If you care to be entertained while dining, the area's evening imperatives are the High Sierra Theater, a 1500-seat show-place in the Sahara-Tahoe, the South Shore Room at Harrah's and the Pavilion of Stars at Harvey's, all of which customarily showcase the best night-club performers in America. (They all have late shows as well.) After dinner and a show, there's always the gambling to return to. There are four gaming establishments in the area: the Sahara-Tahoe, Harvey's, Barney's (a bit seedy for our taste) and Harrah's, a gambling-entertainment center that always seems S. R. O. Blackjack is the only card game to be found at Harrah's and, although there's enough action at the crap tables, one gets the feeling that most of Harrah's profit is gained from its slot-machine operation; there are almost 1100 of them in the building, and the incessant clanking of levers and jangle of change spilling out makes the place sound like a brass-button factory.
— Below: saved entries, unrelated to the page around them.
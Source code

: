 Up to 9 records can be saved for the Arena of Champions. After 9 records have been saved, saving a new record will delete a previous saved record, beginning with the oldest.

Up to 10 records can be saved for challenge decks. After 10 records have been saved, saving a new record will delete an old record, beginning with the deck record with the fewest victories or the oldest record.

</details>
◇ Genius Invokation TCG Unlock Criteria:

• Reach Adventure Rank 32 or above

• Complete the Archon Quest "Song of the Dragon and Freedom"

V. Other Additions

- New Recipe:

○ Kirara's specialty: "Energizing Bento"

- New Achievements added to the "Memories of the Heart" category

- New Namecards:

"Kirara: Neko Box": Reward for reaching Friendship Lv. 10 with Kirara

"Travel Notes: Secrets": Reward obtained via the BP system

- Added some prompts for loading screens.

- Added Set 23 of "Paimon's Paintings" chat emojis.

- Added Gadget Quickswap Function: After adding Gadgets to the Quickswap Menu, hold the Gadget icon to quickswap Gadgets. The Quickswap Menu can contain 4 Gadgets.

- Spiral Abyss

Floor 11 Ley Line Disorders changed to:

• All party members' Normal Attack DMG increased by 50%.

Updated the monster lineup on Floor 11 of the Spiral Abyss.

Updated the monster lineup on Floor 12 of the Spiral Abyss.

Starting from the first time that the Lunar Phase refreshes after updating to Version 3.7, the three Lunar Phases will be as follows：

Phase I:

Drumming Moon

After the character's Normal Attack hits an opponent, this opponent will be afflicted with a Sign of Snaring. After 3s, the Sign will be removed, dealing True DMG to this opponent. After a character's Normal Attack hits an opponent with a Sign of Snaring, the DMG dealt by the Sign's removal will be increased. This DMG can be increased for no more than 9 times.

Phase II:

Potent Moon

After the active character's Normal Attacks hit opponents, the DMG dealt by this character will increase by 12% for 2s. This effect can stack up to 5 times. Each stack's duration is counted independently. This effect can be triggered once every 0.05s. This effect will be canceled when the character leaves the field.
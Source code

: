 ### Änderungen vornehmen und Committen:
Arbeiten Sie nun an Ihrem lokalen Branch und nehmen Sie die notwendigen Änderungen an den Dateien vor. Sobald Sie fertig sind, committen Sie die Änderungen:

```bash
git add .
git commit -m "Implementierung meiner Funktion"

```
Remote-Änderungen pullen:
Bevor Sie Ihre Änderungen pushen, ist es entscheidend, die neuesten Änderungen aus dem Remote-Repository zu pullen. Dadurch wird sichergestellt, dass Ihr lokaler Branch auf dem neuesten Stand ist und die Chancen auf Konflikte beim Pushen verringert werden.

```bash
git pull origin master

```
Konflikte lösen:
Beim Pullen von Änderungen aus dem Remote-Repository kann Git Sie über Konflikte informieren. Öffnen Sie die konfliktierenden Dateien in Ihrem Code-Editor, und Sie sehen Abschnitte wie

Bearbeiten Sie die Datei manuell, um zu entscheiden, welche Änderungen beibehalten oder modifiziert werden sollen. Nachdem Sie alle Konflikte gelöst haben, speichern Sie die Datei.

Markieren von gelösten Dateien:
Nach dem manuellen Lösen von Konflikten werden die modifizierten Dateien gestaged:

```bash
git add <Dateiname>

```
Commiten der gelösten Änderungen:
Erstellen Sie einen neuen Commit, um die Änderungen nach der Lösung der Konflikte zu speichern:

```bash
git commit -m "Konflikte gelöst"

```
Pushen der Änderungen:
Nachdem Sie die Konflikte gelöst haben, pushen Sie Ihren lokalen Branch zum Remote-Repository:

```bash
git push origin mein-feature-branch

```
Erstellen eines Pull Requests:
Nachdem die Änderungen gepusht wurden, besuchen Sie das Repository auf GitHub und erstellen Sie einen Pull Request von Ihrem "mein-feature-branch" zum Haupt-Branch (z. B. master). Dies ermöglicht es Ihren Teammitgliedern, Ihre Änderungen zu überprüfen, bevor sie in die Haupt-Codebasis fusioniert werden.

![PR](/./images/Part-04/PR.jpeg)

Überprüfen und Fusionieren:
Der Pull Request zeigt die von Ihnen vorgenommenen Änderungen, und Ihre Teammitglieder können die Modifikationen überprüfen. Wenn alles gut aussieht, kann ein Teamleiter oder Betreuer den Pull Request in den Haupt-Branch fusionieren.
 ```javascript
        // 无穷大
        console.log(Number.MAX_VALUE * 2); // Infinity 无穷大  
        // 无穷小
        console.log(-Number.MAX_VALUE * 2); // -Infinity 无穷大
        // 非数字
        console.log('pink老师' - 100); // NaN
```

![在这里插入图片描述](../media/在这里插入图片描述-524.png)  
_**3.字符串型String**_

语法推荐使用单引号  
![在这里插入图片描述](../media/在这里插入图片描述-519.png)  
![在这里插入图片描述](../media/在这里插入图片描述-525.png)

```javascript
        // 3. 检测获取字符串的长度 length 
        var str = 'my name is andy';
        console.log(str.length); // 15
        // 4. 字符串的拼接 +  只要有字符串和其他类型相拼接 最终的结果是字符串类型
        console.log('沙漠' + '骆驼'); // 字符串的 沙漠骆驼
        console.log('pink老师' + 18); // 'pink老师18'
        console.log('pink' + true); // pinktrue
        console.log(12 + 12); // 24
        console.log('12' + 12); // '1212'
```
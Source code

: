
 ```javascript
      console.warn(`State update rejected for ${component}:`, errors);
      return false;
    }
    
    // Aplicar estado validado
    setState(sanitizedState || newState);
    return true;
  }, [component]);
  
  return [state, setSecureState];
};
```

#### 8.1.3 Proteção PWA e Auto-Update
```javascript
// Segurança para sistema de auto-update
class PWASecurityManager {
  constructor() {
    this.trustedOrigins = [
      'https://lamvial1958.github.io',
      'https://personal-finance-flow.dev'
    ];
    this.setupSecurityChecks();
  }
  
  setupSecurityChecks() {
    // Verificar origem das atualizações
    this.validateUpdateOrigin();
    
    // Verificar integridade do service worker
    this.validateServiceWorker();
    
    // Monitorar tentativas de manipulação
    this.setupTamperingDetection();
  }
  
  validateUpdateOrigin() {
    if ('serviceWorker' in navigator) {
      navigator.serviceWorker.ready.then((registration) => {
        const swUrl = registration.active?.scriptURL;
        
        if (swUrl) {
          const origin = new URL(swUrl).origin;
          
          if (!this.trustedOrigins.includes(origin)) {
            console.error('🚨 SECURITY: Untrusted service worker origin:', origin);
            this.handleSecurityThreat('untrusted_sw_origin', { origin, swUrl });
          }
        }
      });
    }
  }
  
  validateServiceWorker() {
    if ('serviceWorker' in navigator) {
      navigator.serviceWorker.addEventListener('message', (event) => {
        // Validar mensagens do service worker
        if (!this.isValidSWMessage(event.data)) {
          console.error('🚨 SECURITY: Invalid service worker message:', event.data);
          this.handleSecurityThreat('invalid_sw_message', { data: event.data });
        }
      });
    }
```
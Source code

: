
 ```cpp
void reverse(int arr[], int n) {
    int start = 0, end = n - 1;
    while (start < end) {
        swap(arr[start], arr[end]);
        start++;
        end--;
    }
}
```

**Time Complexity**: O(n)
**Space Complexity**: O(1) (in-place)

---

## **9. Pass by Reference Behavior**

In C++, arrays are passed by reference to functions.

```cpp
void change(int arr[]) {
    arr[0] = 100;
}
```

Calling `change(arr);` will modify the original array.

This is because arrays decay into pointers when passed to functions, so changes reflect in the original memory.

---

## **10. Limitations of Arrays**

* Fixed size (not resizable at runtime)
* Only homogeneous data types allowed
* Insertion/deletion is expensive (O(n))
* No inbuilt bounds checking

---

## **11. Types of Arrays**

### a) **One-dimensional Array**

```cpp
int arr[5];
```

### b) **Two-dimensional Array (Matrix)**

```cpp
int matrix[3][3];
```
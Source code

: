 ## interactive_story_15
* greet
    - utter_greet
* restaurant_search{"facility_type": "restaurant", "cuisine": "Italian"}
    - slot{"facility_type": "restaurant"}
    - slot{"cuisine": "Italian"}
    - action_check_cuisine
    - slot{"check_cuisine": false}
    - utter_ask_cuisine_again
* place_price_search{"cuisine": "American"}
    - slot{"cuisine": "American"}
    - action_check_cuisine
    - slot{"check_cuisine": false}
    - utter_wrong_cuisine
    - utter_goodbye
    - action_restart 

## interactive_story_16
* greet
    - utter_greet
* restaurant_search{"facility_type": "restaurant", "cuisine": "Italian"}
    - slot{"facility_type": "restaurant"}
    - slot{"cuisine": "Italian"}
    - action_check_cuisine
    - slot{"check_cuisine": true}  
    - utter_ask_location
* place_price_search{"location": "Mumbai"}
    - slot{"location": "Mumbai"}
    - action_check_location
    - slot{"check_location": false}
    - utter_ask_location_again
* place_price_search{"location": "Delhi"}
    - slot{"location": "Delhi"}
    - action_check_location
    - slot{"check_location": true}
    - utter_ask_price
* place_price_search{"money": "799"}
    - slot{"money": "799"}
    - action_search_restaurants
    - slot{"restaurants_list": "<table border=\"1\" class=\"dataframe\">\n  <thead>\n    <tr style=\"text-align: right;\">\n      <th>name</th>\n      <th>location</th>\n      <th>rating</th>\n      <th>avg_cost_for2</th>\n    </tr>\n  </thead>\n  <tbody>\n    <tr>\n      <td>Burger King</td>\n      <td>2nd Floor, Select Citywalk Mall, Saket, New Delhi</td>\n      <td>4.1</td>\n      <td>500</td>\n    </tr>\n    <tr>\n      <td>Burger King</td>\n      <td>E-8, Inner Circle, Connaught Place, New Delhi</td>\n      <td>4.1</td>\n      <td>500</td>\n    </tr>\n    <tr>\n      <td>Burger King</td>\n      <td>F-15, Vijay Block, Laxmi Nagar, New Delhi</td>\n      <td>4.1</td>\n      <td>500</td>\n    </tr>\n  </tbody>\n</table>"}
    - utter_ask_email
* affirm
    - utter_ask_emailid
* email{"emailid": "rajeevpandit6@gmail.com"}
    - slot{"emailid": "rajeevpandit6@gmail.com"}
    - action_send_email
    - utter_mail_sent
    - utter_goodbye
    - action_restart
One quickly notices that the women in the casinos are not the sleek young-bodied or rich gem-fingered wives or dyed-blonde divorcees one sees almost exclusively in Vegas. Here, they're more apt to be wearing a sweater over a knit dress and to be rather self-conscious about gambling to pass the time; a San Francisco syndrome, no doubt about it. In Tahoe, one also sees shorn and unshorn college kids, far more than in Vegas, where one gets the feeling that hippies would be driven out into the desert and diced to death by hard-throwing croupiers. The amount of money wagered is usually small; rarely do those $100 chips fall on a Tahoe crap or roulette table. When it happens, it's usually strictly for show. There are probably more $20-a-night betters here than in Vegas, where it's often a case of all you've got or nothing. There's a good reason for this state of affairs: Tahoe, unlike Vegas, is a natural as well as a complete resort, and the people drawn to its shores are not engaged in acting out their get-rich-quick daydreams. But between the flash of Vegas and the compelling beauty of Tahoe, Nevada's two superesorts are without peer in America--or, for that matter, anywhere in the world. So mosey on out to the desert and live the financial fantasy for a few days, then fly up to the Sierras to discover that nature can be an equally heady trip. As they have a habit of saying in Nevada, the odds are with you either way.